Homunculus Belli

Kennen Sie das? Sie befinden sich in einer prekären Lage, in die sie durch verschiedene Umstände geraten sind und sitzen mit einigen Menschen zusammen, um zu beraten, was zu tun ist. Vorschläge werden gemacht, mal sind sie sehr spontan und kommen aus dem Bauch, mal sind sie strategischer Natur und erfordern Zeit. Nur eine Person sitzt dabei, die die ganze Zeit schweigt. Von den anderen angesprochen, was sie von Lage wie Diskussion halte, runzelt diese die Stirn und antwortet nur mit einem Wort: Schwierig! 

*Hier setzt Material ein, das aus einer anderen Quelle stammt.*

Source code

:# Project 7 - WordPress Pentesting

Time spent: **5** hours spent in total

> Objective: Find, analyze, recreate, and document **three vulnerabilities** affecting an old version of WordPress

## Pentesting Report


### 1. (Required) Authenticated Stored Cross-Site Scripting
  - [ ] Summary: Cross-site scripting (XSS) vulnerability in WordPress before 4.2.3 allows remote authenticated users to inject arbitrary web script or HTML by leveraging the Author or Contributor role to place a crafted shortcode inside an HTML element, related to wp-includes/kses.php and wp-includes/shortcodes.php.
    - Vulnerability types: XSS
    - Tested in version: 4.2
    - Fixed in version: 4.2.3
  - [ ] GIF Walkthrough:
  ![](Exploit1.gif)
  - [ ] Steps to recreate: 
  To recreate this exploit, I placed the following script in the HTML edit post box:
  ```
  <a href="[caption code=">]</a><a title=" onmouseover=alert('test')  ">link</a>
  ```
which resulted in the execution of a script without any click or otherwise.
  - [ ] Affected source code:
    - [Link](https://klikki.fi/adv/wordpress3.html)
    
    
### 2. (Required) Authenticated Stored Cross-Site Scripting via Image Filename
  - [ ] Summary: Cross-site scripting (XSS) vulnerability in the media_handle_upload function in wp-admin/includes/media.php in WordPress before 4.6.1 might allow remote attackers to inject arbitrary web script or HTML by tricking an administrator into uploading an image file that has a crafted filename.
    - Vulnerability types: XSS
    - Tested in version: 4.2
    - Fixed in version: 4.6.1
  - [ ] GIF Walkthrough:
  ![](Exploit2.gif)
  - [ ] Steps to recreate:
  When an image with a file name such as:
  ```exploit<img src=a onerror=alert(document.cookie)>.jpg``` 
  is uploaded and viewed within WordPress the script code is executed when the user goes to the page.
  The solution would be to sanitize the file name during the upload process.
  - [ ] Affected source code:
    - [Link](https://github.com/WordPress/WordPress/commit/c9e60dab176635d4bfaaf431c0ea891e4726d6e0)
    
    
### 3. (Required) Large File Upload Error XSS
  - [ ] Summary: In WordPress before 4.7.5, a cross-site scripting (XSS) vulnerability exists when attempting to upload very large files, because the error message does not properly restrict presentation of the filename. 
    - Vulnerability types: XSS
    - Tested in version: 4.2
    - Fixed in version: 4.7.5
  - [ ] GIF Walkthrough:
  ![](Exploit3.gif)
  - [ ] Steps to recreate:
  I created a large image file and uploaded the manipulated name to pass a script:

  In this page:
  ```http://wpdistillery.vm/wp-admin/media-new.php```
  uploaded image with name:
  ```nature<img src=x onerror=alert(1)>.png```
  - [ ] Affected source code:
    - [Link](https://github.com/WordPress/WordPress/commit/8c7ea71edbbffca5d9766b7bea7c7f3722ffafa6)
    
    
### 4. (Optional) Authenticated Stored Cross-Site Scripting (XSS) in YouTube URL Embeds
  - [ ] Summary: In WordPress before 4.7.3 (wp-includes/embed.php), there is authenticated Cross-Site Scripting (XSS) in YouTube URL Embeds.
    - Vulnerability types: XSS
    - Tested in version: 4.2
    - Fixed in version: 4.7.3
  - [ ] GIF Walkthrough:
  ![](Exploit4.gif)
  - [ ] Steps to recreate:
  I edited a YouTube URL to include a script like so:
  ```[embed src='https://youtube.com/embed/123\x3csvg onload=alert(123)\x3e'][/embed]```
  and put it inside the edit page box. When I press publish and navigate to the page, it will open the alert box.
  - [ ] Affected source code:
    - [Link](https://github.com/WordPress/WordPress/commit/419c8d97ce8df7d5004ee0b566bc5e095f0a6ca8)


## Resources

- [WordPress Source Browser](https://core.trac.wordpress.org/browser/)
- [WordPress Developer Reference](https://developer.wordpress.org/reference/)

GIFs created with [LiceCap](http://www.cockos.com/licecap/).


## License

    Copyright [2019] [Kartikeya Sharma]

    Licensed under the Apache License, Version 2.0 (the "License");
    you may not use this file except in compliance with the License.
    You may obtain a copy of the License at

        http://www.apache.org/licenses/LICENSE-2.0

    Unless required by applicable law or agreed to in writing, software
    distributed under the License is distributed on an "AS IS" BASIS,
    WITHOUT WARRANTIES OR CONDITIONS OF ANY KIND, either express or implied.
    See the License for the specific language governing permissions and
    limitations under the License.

So könnte die Situation beschrieben werden, die in der letzten Nacht in Brüssel herrschte, als sich die EU-Außenminister trafen, um zu beraten, was im Falle des völkerrechtswidrigen Angriffs der Türkei auf Syrien zu halten ist. Das Szenario unterschied sich von dem oben beschriebenen allerdings nur in einem, aber entscheidenden Punkt. Nicht einer spielte den überforderten Bedenkenträger, sondern das ganze Kollektiv. Und prompt wurde wieder das Argument der Komplexität hervorgebracht. Weder spielten türkische Visa eine Rolle, noch Beitrittsverhandlungen und bei den Waffenexporten an die kriegerische Partei rang man sich lediglich zu einem Appell durch. Wieder einmal wurde allen, nur nicht denen, die da zusammen saßen, deutlich, dass die EU im gegenwärtigen Zustand ein Albtraum ist. Weil der türkische Präsident die nun in noch größerer Zahl vorhandenen Flüchtlinge als Geisel nimmt, ist man nicht mehr in der Lage, Position gegen einen Aggressionskrieg zu beziehen.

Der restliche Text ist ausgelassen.